Virginia’s industrial hemp industry is experiencing resurgence, thanks to research efforts taking place across the state through higher education institutions like the University of Virginia (UVA), Virginia Tech, Virginia State University and James Madison University.
The research, which became possible in 2015 when Virginia legalized research in hemp cultivation, focuses on the best varieties of hemp to grow in the state’s different regions, ways to harvest it efficiently and its market potential.
UVA Enters Collaboration
In late 2016, UVA and 22nd Century Group Inc. – a plant biotechnology company that is a leader in tobacco harm reduction – signed a sponsored research agreement under which the company will invest approximately $1.1 million in research funding over a three-year period in studies aimed at creating unique industrial hemp varieties for growing in Virginia and similar legacy tobacco regions of the U.S.
The project is led by Dr. Michael P. Timko, a professor of biology and public health sciences at UVA, who says the university has partnered with farmers in different regions of the state to identify where certain varieties of industrial hemp are most likely to thrive.
“Virginia was a hemp-growing state for many years, but that ended in the 1930s, so we are basically going back to square one,” Timko says. “We’re trying to find out which industrial hemp varieties grow well here and what that growth will require. Working with farmers across the state allows us to see how different varieties of industrial hemp perform under various conditions, and we can then develop those varieties based on what we learn.”

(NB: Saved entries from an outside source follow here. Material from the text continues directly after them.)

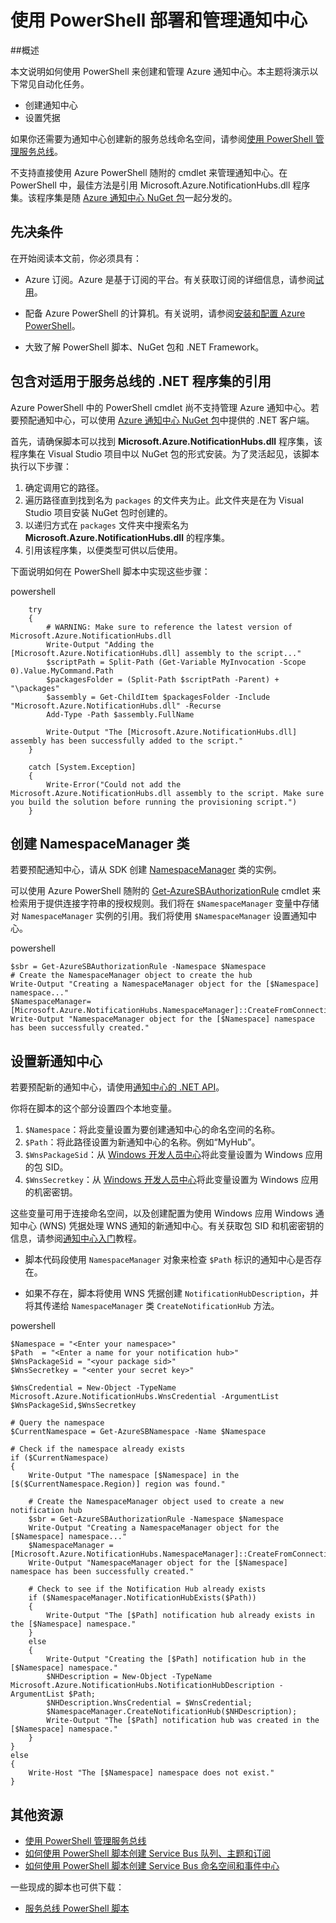 <properties 
	pageTitle="使用 PowerShell 部署和管理通知中心" 
	description="如何使用自动化 PowerShell 创建和管理通知中心" 
	services="notification-hubs" 
	documentationCenter="" 
	authors="wesmc7777" 
	manager="erikre" 
	editor="" />

<tags 
	ms.service="notification-hubs" 
	ms.workload="mobile" 
	ms.tgt_pltfrm="powershell" 
	ms.devlang="na" 
	ms.topic="article" 
	ms.date="06/29/2016" 
	wacn.date="01/19/2017" 
	ms.author="wesmc"/>

# 使用 PowerShell 部署和管理通知中心

##概述

本文说明如何使用 PowerShell 来创建和管理 Azure 通知中心。本主题将演示以下常见自动化任务。

+ 创建通知中心
+ 设置凭据

如果你还需要为通知中心创建新的服务总线命名空间，请参阅[使用 PowerShell 管理服务总线](/documentation/articles/service-bus-powershell-how-to-provision/)。

不支持直接使用 Azure PowerShell 随附的 cmdlet 来管理通知中心。在 PowerShell 中，最佳方法是引用 Microsoft.Azure.NotificationHubs.dll 程序集。该程序集是随 [Azure 通知中心 NuGet 包](https://www.nuget.org/packages/Microsoft.Azure.NotificationHubs/)一起分发的。


## 先决条件

在开始阅读本文前，你必须具有：

- Azure 订阅。Azure 是基于订阅的平台。有关获取订阅的详细信息，请参阅[试用]。

- 配备 Azure PowerShell 的计算机。有关说明，请参阅[安装和配置 Azure PowerShell]。

- 大致了解 PowerShell 脚本、NuGet 包和 .NET Framework。


## 包含对适用于服务总线的 .NET 程序集的引用

Azure PowerShell 中的 PowerShell cmdlet 尚不支持管理 Azure 通知中心。若要预配通知中心，可以使用 [Azure 通知中心 NuGet 包](https://www.nuget.org/packages/Microsoft.Azure.NotificationHubs/)中提供的 .NET 客户端。

首先，请确保脚本可以找到 **Microsoft.Azure.NotificationHubs.dll** 程序集，该程序集在 Visual Studio 项目中以 NuGet 包的形式安装。为了灵活起见，该脚本执行以下步骤：

1. 确定调用它的路径。
2. 遍历路径直到找到名为 `packages` 的文件夹为止。此文件夹是在为 Visual Studio 项目安装 NuGet 包时创建的。
3. 以递归方式在 `packages` 文件夹中搜索名为 **Microsoft.Azure.NotificationHubs.dll** 的程序集。
4. 引用该程序集，以便类型可供以后使用。

下面说明如何在 PowerShell 脚本中实现这些步骤：

powershell
		
		try
		{
		    # WARNING: Make sure to reference the latest version of Microsoft.Azure.NotificationHubs.dll
		    Write-Output "Adding the [Microsoft.Azure.NotificationHubs.dll] assembly to the script..."
		    $scriptPath = Split-Path (Get-Variable MyInvocation -Scope 0).Value.MyCommand.Path
		    $packagesFolder = (Split-Path $scriptPath -Parent) + "\packages"
		    $assembly = Get-ChildItem $packagesFolder -Include "Microsoft.Azure.NotificationHubs.dll" -Recurse
		    Add-Type -Path $assembly.FullName
		
		    Write-Output "The [Microsoft.Azure.NotificationHubs.dll] assembly has been successfully added to the script."
		}
		
		catch [System.Exception]
		{
		    Write-Error("Could not add the Microsoft.Azure.NotificationHubs.dll assembly to the script. Make sure you build the solution before running the provisioning script.")
		}


## 创建 NamespaceManager 类

若要预配通知中心，请从 SDK 创建 [NamespaceManager](https://msdn.microsoft.com/zh-cn/library/azure/microsoft.azure.notificationhubs.namespacemanager.aspx) 类的实例。

可以使用 Azure PowerShell 随附的 [Get-AzureSBAuthorizationRule] cmdlet 来检索用于提供连接字符串的授权规则。我们将在 `$NamespaceManager` 变量中存储对 `NamespaceManager` 实例的引用。我们将使用 `$NamespaceManager` 设置通知中心。

powershell

	$sbr = Get-AzureSBAuthorizationRule -Namespace $Namespace
	# Create the NamespaceManager object to create the hub
	Write-Output "Creating a NamespaceManager object for the [$Namespace] namespace..."
	$NamespaceManager=[Microsoft.Azure.NotificationHubs.NamespaceManager]::CreateFromConnectionString($sbr.ConnectionString);
	Write-Output "NamespaceManager object for the [$Namespace] namespace has been successfully created."



## 设置新通知中心 

若要预配新的通知中心，请使用[通知中心的 .NET API]。

你将在脚本的这个部分设置四个本地变量。

1. `$Namespace`：将此变量设置为要创建通知中心的命名空间的名称。
2. `$Path`：将此路径设置为新通知中心的名称。例如“MyHub”。
3. `$WnsPackageSid`：从 [Windows 开发人员中心](http://go.microsoft.com/fwlink/p/?linkid=266582&clcid=0x409)将此变量设置为 Windows 应用的包 SID。
4. `$WnsSecretkey`：从 [Windows 开发人员中心](http://go.microsoft.com/fwlink/p/?linkid=266582&clcid=0x409)将此变量设置为 Windows 应用的机密密钥。

这些变量可用于连接命名空间，以及创建配置为使用 Windows 应用 Windows 通知中心 (WNS) 凭据处理 WNS 通知的新通知中心。有关获取包 SID 和机密密钥的信息，请参阅[通知中心入门](/documentation/articles/notification-hubs-windows-store-dotnet-get-started-wns-push-notification/)教程。

+ 脚本代码段使用 `NamespaceManager` 对象来检查 `$Path` 标识的通知中心是否存在。

+ 如果不存在，脚本将使用 WNS 凭据创建 `NotificationHubDescription`，并将其传递给 `NamespaceManager` 类 `CreateNotificationHub` 方法。

powershell
		
	$Namespace = "<Enter your namespace>"
	$Path  = "<Enter a name for your notification hub>"
	$WnsPackageSid = "<your package sid>"
	$WnsSecretkey = "<enter your secret key>"
	
	$WnsCredential = New-Object -TypeName Microsoft.Azure.NotificationHubs.WnsCredential -ArgumentList $WnsPackageSid,$WnsSecretkey
	
	# Query the namespace
	$CurrentNamespace = Get-AzureSBNamespace -Name $Namespace
	
	# Check if the namespace already exists
	if ($CurrentNamespace)
	{
	    Write-Output "The namespace [$Namespace] in the [$($CurrentNamespace.Region)] region was found."
	
	    # Create the NamespaceManager object used to create a new notification hub
	    $sbr = Get-AzureSBAuthorizationRule -Namespace $Namespace
	    Write-Output "Creating a NamespaceManager object for the [$Namespace] namespace..."
	    $NamespaceManager = [Microsoft.Azure.NotificationHubs.NamespaceManager]::CreateFromConnectionString($sbr.ConnectionString);
	    Write-Output "NamespaceManager object for the [$Namespace] namespace has been successfully created."
	
	    # Check to see if the Notification Hub already exists
	    if ($NamespaceManager.NotificationHubExists($Path))
	    {
	        Write-Output "The [$Path] notification hub already exists in the [$Namespace] namespace."  
	    }
	    else
	    {
	        Write-Output "Creating the [$Path] notification hub in the [$Namespace] namespace."
	        $NHDescription = New-Object -TypeName Microsoft.Azure.NotificationHubs.NotificationHubDescription -ArgumentList $Path;
	        $NHDescription.WnsCredential = $WnsCredential;
	        $NamespaceManager.CreateNotificationHub($NHDescription);
	        Write-Output "The [$Path] notification hub was created in the [$Namespace] namespace."
	    }
	}
	else
	{
	    Write-Host "The [$Namespace] namespace does not exist."
	}



## 其他资源

- [使用 PowerShell 管理服务总线](/documentation/articles/service-bus-powershell-how-to-provision/)
- [如何使用 PowerShell 脚本创建 Service Bus 队列、主题和订阅](http://blogs.msdn.com/b/paolos/archive/2014/12/02/how-to-create-a-service-bus-queues-topics-and-subscriptions-using-a-powershell-script.aspx)
- [如何使用 PowerShell 脚本创建 Service Bus 命名空间和事件中心](http://blogs.msdn.com/b/paolos/archive/2014/12/01/how-to-create-a-service-bus-namespace-and-an-event-hub-using-a-powershell-script.aspx)

一些现成的脚本也可供下载：
- [服务总线 PowerShell 脚本](https://code.msdn.microsoft.com/windowsazure/Service-Bus-PowerShell-a46b7059)
 


[试用]: /pricing/1rmb-trial/
[安装和配置 Azure PowerShell]: /documentation/articles/powershell-install-configure/
[通知中心的 .NET API]: https://msdn.microsoft.com/zh-cn/library/azure/mt414893.aspx
[Get-AzureSBNamespace]: https://msdn.microsoft.com/zh-cn/library/azure/dn495122.aspx
[New-AzureSBNamespace]: https://msdn.microsoft.com/zh-cn/library/azure/dn495165.aspx
[Get-AzureSBAuthorizationRule]: https://msdn.microsoft.com/zh-cn/library/azure/dn495113.aspx
 

<!---HONumber=Mooncake_0801_2016-->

In addition, Timko and his undergraduate and post-doctoral students are researching ways in which industrial hemp varieties and cannabinoid oils can be used for medicinal purposes. For example, Timko says he is working with epilepsy specialists at UVA’s medical school to determine industrial hemp’s efficacy in controlling the disease.
“With its many possible applications in various industries, industrial hemp has the potential to be a major contributor to Virginia’s economy,” Timko says.
Serving the State
Virginia Tech’s College of Agriculture and Life Sciences and College of Natural Resources and Environment are also researching industrial hemp, focusing on how the crop can best benefit Virginia.
Dr. Tom Hammett, associate dean for academic programs and a professor of sustainable biomaterials in the College of Natural Resources and Environment at Virginia Tech, says the university is working to develop practices that would enable farmers to grow industrial hemp commercially if approved by the Commonwealth of Virginia. Additionally, research is underway to determine if a value chain is in place that would ensure farmers could market and sell their products.
“We want to guarantee industrial hemp can be sold and processed in the state because we want to create jobs for our residents,” Hammett says.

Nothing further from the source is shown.